Profilimi tamamladıktan sonra sonuçtan memnun olarak gülümsedim. Ana ekrana tıkladığımda karşımda bir sürü seçenek vardı. Her bir kutucuğun üstünde farklı isimler yanlarında ise rakamlar vardı. Sanırım bunlar sunucu odalarıydı ve yanlarında yazan rakamlar da o sunucuda olan kişi sayısını gösteriyordu. Merakla sunucu adlarına baktım.
Ankara'nın Gülleri
Stars
Özel
Casino
Doğu'nun Diyarı
Kızlar Kulübü
Çiçek Bahçesi
Nostalji Kulübü
Erkekler Mahzeni
O kadar değişik ve saçma isimler vardı ki gülmeden edemedim. Uygulamayı anlamak için merakla en çok kişi olan sunucuya tıkladım. Sunucuda 2bin kişi görünüyordu, bu kadar insan burada ne yapıyordu ki? Sunucuya girdiğim anda hoparlörden gelen Kürtçe halay ile korkuyla yerimden sıçradım. Ses tuşuna basarak müziğin sesini kısarken merakla ekranda akıp giden yazılara baktım.
Ekranın üst kısmında on tane yuvarlak vardı ve hepsinin üstlerinde farklı kişilerin resimleri ve nickleri vardı. Bu on yuvarlağın altında yazı kısmı vardı ve burada da sürekli farklı insanlar emoji, sayı ve sticker atıyordu.

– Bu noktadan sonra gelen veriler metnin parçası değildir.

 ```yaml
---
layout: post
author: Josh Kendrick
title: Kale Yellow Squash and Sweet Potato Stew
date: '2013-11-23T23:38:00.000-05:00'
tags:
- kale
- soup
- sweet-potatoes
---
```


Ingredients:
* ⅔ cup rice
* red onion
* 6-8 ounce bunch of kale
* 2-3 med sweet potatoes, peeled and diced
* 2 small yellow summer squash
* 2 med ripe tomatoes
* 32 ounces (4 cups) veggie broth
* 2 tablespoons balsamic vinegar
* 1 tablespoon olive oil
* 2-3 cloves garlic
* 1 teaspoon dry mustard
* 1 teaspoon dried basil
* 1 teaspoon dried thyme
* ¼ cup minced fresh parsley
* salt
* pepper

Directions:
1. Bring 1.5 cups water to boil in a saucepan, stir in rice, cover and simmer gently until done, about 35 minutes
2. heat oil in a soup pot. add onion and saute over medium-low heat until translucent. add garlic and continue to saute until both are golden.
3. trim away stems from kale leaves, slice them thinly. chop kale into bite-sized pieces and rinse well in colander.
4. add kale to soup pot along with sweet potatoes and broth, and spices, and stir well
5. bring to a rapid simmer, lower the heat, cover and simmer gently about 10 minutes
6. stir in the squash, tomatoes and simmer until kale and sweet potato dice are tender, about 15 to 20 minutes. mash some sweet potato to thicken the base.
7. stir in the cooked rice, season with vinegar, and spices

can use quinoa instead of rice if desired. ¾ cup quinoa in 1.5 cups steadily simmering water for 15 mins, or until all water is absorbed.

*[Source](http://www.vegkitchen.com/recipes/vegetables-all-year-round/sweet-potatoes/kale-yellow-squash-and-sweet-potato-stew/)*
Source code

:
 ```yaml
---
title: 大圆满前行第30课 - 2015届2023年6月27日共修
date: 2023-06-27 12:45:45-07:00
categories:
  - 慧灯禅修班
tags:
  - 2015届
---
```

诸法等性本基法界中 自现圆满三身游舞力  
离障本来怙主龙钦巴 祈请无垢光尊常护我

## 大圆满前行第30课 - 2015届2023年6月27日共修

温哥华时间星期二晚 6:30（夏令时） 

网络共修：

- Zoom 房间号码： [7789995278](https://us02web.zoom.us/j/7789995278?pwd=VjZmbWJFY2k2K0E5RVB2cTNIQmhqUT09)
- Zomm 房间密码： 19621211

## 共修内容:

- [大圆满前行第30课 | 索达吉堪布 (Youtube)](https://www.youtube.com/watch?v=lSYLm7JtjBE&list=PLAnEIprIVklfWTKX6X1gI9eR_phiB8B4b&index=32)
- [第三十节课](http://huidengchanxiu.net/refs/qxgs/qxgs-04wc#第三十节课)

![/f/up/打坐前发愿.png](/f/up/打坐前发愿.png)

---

Bir sanal Parti'nin ortasında mı kalmıştım?
"Evet gençler! Eğleniyoruz değil mi?"
Hoparlörden gelen erkek sesi ile bir kez daha yattığım yerde sıçradım. On yuvarlağın 5. Sırasında olan kişinin etrafından çıkan yuvarlak, ses dalgalarıyla onun konuştuğunu anlamıştım. Ve sanırım uygulamayı da anlamıştım.
Bu on yuvarlak mikrafon görevi görüyordu. Başım ağrıdığı için odadan çıktım ve liste bölümünde altlara inerek iki kişinin olduğu "Yıldız" isimli sunucuya tıkladım. Bu sunucuda 5 mikrafon vardı ve ikisinde duran kızla erkek muhabbet ediyorlardı. Tam yazma kısmına tıklamıştım ki ekrana düşen yazı ile kaşlarımı çattım.

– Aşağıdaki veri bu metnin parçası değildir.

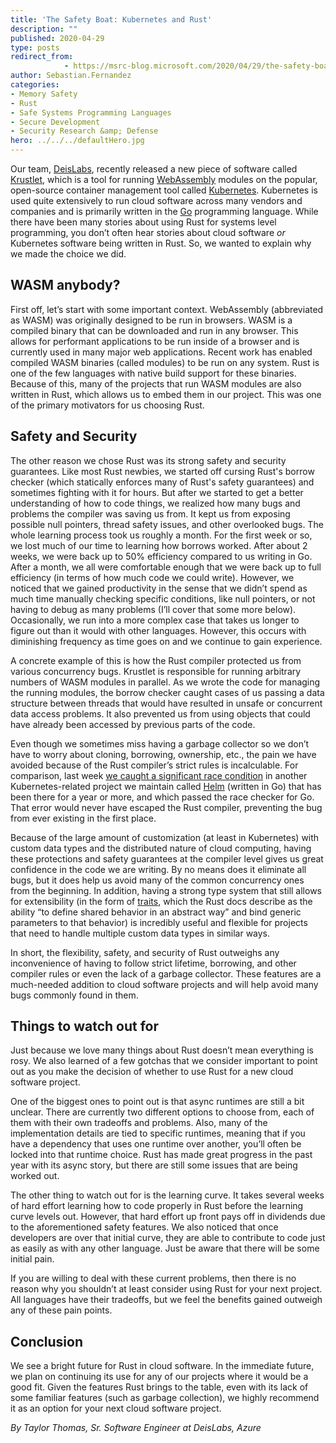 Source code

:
 ```yaml
---
title: 'The Safety Boat: Kubernetes and Rust'
description: ""
published: 2020-04-29
type: posts
redirect_from:
            - https://msrc-blog.microsoft.com/2020/04/29/the-safety-boat-kubernetes-and-rust/
author: Sebastian.Fernandez
categories:
- Memory Safety
- Rust
- Safe Systems Programming Languages
- Secure Development
- Security Research &amp; Defense
hero: ../../../defaultHero.jpg
---
```

<!-- wp:paragraph -->

Our team, [DeisLabs](https://deislabs.io/), recently released a new piece of software called [Krustlet](https://deislabs.io/posts/introducing-krustlet/), which is a tool for running [WebAssembly](https://webassembly.org/) modules on the popular, open-source container management tool called [Kubernetes](https://kubernetes.io/). Kubernetes is used quite extensively to run cloud software across many vendors and companies and is primarily written in the [Go](https://golang.org/) programming language. While there have been many stories about using Rust for systems level programming, you don’t often hear stories about cloud software _or_ Kubernetes software being written in Rust. So, we wanted to explain why we made the choice we did.

<!-- /wp:paragraph -->

<!-- wp:heading -->

## WASM anybody?

<!-- /wp:heading -->

<!-- wp:paragraph -->

First off, let’s start with some important context. WebAssembly (abbreviated as WASM) was originally designed to be run in browsers. WASM is a compiled binary that can be downloaded and run in any browser. This allows for performant applications to be run inside of a browser and is currently used in many major web applications. Recent work has enabled compiled WASM binaries (called modules) to be run on any system. Rust is one of the few languages with native build support for these binaries. Because of this, many of the projects that run WASM modules are also written in Rust, which allows us to embed them in our project. This was one of the primary motivators for us choosing Rust.

<!-- /wp:paragraph -->

<!-- wp:heading -->

## Safety and Security

<!-- /wp:heading -->

<!-- wp:paragraph -->

The other reason we chose Rust was its strong safety and security guarantees. Like most Rust newbies, we started off cursing Rust's borrow checker (which statically enforces many of Rust's safety guarantees) and sometimes fighting with it for hours. But after we started to get a better understanding of how to code things, we realized how many bugs and problems the compiler was saving us from. It kept us from exposing possible null pointers, thread safety issues, and other overlooked bugs. The whole learning process took us roughly a month. For the first week or so, we lost much of our time to learning how borrows worked. After about 2 weeks, we were back up to 50% efficiency compared to us writing in Go. After a month, we all were comfortable enough that we were back up to full efficiency (in terms of how much code we could write). However, we noticed that we gained productivity in the sense that we didn’t spend as much time manually checking specific conditions, like null pointers, or not having to debug as many problems (I’ll cover that some more below). Occasionally, we run into a more complex case that takes us longer to figure out than it would with other languages. However, this occurs with diminishing frequency as time goes on and we continue to gain experience.

<!-- /wp:paragraph -->

<!-- wp:paragraph -->

A concrete example of this is how the Rust compiler protected us from various concurrency bugs. Krustlet is responsible for running arbitrary numbers of WASM modules in parallel. As we wrote the code for managing the running modules, the borrow checker caught cases of us passing a data structure between threads that would have resulted in unsafe or concurrent data access problems. It also prevented us from using objects that could have already been accessed by previous parts of the code.

<!-- /wp:paragraph -->

<!-- wp:paragraph -->

Even though we sometimes miss having a garbage collector so we don’t have to worry about cloning, borrowing, ownership, etc., the pain we have avoided because of the Rust compiler’s strict rules is incalculable. For comparison, last week [we caught a significant race condition](https://github.com/helm/helm/pull/7820) in another Kubernetes-related project we maintain called [Helm](https://helm.sh/) (written in Go) that has been there for a year or more, and which passed the race checker for Go. That error would never have escaped the Rust compiler, preventing the bug from ever existing in the first place.

<!-- /wp:paragraph -->

<!-- wp:paragraph -->

Because of the large amount of customization (at least in Kubernetes) with custom data types and the distributed nature of cloud computing, having these protections and safety guarantees at the compiler level gives us great confidence in the code we are writing. By no means does it eliminate all bugs, but it does help us avoid many of the common concurrency ones from the beginning. In addition, having a strong type system that still allows for extensibility (in the form of [traits](https://doc.rust-lang.org/1.41.0/book/ch10-02-traits.html), which the Rust docs describe as the ability “to define shared behavior in an abstract way” and bind generic parameters to that behavior) is incredibly useful and flexible for projects that need to handle multiple custom data types in similar ways.

<!-- /wp:paragraph -->

<!-- wp:paragraph -->

In short, the flexibility, safety, and security of Rust outweighs any inconvenience of having to follow strict lifetime, borrowing, and other compiler rules or even the lack of a garbage collector. These features are a much-needed addition to cloud software projects and will help avoid many bugs commonly found in them.

<!-- /wp:paragraph -->

<!-- wp:heading -->

## Things to watch out for

<!-- /wp:heading -->

<!-- wp:paragraph -->

Just because we love many things about Rust doesn’t mean everything is rosy. We also learned of a few gotchas that we consider important to point out as you make the decision of whether to use Rust for a new cloud software project.

<!-- /wp:paragraph -->

<!-- wp:paragraph -->

One of the biggest ones to point out is that async runtimes are still a bit unclear. There are currently two different options to choose from, each of them with their own tradeoffs and problems. Also, many of the implementation details are tied to specific runtimes, meaning that if you have a dependency that uses one runtime over another, you’ll often be locked into that runtime choice. Rust has made great progress in the past year with its async story, but there are still some issues that are being worked out.

<!-- /wp:paragraph -->

<!-- wp:paragraph -->

The other thing to watch out for is the learning curve. It takes several weeks of hard effort learning how to code properly in Rust before the learning curve levels out. However, that hard effort up front pays off in dividends due to the aforementioned safety features. We also noticed that once developers are over that initial curve, they are able to contribute to code just as easily as with any other language. Just be aware that there will be some initial pain.

<!-- /wp:paragraph -->

<!-- wp:paragraph -->

If you are willing to deal with these current problems, then there is no reason why you shouldn’t at least consider using Rust for your next project. All languages have their tradeoffs, but we feel the benefits gained outweigh any of these pain points.

<!-- /wp:paragraph -->

<!-- wp:heading -->

## Conclusion

<!-- /wp:heading -->

<!-- wp:paragraph -->

We see a bright future for Rust in cloud software. In the immediate future, we plan on continuing its use for any of our projects where it would be a good fit. Given the features Rust brings to the table, even with its lack of some familiar features (such as garbage collection), we highly recommend it as an option for your next cloud software project.

<!-- /wp:paragraph -->

<!-- wp:paragraph -->

_By Taylor Thomas, Sr. Software Engineer at DeisLabs, Azure_

<!-- /wp:paragraph -->
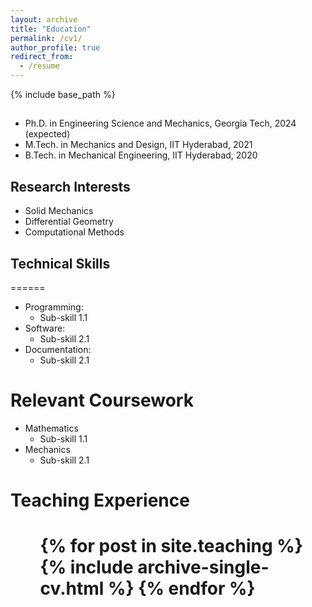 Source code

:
 ```yaml
---
layout: archive
title: "Education"
permalink: /cv1/
author_profile: true
redirect_from:
  - /resume
---
```


{% include base_path %}

##
* Ph.D. in Engineering Science and Mechanics, Georgia Tech, 2024 (expected)
* M.Tech. in Mechanics and Design, IIT Hyderabad, 2021
* B.Tech. in Mechanical Engineering, IIT Hyderabad, 2020

## Research Interests
* Solid Mechanics  
* Differential Geometry
* Computational Methods
   
  

  
## Technical Skills
======
* Programming: 
  * Sub-skill 1.1   
* Software:
  * Sub-skill 2.1
* Documentation:
  * Sub-skill 2.1
  

Relevant Coursework
======
* Mathematics
  * Sub-skill 1.1   
* Mechanics
  * Sub-skill 2.1  
  
Teaching Experience
======
 # <ul>{% for post in site.teaching %}    {% include archive-single-cv.html %}  {% endfor %}</ul>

Oda sahibi tarafından odadan atıldınız.
" Anana mı sövdüm bacına mı be! Şuna bak atmış beni!"
Sinirle uygulamadan çıkarak WhatsApp'a girdim.

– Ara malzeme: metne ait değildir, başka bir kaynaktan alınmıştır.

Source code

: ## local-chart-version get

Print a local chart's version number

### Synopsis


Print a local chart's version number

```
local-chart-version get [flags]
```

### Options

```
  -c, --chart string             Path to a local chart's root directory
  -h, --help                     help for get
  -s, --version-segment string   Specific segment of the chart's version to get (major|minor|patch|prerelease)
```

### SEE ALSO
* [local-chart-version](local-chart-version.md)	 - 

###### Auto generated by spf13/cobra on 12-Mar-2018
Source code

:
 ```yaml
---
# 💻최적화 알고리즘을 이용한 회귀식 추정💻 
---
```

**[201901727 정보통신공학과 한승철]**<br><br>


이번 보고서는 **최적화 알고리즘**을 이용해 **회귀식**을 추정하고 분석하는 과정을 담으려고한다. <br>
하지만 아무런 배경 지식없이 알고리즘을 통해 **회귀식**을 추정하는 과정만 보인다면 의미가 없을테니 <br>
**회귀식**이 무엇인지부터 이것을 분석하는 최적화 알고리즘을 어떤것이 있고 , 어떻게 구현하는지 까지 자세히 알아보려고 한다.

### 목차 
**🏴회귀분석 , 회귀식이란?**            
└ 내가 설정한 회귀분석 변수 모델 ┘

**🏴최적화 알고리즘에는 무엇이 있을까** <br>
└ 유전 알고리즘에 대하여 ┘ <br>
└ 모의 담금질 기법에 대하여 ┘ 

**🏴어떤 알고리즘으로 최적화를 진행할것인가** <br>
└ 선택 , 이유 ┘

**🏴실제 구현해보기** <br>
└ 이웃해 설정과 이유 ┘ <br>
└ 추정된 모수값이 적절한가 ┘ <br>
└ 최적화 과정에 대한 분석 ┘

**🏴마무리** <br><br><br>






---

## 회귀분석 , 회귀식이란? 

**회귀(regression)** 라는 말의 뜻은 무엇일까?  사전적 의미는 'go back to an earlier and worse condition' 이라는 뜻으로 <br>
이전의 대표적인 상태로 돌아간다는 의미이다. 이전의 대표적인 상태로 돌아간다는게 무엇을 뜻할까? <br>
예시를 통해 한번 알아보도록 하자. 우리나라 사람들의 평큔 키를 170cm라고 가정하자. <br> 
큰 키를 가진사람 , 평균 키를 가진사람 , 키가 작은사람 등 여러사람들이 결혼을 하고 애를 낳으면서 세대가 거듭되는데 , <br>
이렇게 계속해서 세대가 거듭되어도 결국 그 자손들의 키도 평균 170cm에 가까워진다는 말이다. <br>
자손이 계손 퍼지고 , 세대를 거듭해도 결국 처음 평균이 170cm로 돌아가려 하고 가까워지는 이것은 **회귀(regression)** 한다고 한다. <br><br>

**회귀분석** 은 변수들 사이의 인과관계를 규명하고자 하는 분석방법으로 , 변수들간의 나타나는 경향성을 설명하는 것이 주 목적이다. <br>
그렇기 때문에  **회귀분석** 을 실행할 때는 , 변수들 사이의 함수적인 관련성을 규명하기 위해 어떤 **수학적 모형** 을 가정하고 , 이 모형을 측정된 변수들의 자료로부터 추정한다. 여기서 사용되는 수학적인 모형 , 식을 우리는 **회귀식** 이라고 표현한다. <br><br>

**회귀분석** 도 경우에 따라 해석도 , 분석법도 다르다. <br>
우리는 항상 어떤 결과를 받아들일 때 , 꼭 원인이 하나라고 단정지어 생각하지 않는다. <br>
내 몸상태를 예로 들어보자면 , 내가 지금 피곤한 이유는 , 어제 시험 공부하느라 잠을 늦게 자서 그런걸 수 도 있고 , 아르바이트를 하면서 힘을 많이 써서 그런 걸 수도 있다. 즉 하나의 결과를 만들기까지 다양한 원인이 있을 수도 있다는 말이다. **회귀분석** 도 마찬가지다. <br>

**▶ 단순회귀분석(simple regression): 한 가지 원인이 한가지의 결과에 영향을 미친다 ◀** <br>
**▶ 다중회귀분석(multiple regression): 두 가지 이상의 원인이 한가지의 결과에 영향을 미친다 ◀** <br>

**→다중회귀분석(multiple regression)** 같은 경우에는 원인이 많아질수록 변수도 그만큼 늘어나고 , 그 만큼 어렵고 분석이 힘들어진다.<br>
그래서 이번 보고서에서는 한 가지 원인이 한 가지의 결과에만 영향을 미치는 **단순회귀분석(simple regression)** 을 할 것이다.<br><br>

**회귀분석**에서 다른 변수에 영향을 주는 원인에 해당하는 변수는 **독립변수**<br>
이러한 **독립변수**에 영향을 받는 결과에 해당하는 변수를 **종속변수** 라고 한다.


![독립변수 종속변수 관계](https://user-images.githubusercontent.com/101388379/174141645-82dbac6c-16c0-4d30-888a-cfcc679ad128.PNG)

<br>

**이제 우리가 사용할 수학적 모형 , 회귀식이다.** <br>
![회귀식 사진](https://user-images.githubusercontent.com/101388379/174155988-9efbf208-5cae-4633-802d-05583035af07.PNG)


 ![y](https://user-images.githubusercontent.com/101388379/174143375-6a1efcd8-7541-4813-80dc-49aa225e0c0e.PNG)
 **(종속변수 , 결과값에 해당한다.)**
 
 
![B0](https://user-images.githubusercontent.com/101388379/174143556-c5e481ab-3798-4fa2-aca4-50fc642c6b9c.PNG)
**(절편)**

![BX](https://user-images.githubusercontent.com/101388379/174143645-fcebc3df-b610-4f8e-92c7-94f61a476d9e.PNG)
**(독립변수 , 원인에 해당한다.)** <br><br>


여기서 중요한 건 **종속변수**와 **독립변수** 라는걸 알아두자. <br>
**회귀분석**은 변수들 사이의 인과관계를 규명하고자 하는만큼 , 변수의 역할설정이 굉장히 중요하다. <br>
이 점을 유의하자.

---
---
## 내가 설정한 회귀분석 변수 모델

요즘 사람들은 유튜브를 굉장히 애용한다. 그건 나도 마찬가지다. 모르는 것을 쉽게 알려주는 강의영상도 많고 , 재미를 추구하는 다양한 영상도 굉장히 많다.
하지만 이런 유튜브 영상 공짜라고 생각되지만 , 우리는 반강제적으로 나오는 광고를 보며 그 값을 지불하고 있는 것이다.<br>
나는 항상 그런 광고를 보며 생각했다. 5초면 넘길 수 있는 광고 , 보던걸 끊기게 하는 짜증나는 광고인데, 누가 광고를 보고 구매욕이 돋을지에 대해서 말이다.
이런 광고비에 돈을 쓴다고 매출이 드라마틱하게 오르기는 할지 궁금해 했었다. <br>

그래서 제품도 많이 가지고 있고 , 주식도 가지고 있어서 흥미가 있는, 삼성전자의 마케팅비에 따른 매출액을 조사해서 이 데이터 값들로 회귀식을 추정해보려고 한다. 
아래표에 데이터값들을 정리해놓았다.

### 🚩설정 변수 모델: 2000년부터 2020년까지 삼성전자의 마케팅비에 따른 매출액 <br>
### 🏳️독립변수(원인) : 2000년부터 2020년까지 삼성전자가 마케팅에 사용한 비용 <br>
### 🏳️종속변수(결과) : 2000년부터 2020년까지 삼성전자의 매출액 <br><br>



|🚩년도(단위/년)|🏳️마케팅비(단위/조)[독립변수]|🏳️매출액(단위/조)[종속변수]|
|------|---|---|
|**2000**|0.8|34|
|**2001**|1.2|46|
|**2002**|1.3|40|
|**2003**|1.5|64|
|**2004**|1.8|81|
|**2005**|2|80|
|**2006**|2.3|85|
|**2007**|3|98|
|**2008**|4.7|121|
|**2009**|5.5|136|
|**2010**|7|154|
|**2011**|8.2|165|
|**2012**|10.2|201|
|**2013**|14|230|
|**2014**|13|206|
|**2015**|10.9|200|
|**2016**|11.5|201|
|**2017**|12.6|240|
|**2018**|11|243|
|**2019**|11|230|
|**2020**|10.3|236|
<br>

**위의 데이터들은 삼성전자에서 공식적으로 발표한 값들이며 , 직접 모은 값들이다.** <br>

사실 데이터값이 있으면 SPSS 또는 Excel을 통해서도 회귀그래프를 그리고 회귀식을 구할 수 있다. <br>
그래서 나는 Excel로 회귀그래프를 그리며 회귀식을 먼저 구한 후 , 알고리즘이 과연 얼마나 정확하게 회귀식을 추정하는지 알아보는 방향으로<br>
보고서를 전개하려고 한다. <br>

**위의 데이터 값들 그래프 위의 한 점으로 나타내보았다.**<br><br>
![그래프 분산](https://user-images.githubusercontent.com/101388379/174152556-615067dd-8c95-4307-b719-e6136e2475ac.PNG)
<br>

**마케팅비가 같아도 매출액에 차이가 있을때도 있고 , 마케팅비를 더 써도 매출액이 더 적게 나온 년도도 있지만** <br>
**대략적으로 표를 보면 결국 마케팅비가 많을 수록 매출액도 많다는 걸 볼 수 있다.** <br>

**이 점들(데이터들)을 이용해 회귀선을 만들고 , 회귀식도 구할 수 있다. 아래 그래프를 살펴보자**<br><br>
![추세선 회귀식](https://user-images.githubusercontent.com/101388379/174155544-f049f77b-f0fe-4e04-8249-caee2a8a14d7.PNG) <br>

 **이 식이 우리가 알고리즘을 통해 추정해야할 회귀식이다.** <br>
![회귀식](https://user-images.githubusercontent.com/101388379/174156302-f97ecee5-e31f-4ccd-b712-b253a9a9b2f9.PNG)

Leyla: Üye oldum, uygulamayı da az çok anladım ama kerizin biri beni sunucudan attı.
Baran: Ne yaptın da atıldın?
Leyla: Hiçbir şey! Odada iki kişi vardı ve beni direkt attılar.
Baran: Özel konuştukları için seni atmışlardır.
Leyla: Bu kadar kaba olmalarına gerek var mıydı? Rica etseler zaten çıkardım.
Baran: Cidden saf mısın yoksa salak mı hala anlayamadım.
Leyla: Sen de naziklikten nasibini almamış bir ayısın.
Baran: Eyvallah. Sunucu odalarına sürekli birileri girip çıkabilir. Bazen sadece küfür etmek için bile giren var. Bu yüzden çoğu kişi rica ile uğraşmaz, direkt atar.
Leyla: O zaman sunucu adını *özel, girmeyin yapsınlar.
Baran: Öyle olunca insanlar inadına giriyor.
Leyla: Neden ki?
Baran: Etraf şerefsiz dolu.
Leyla: Sunucular kilitlenemiyor mu? Sadece izin verilen kişiler girebilse?
Baran: Hayır. İsteyen herkes girebilir ama sunucularda yönetim kadrosu var.
Leyla: Nasıl yani?
Baran: Şöyle anlatayım. Sunucu odalarını kontrol eden bir yönetim var. Sunucu odasını kuran kişi "oda sahibi" oluyor. Bu oda sahibi kendisine 10-15 tane "yönetici" seçiyor. Bu kişilerin nicklerinin yanında zaten yönetici diye yazıyor.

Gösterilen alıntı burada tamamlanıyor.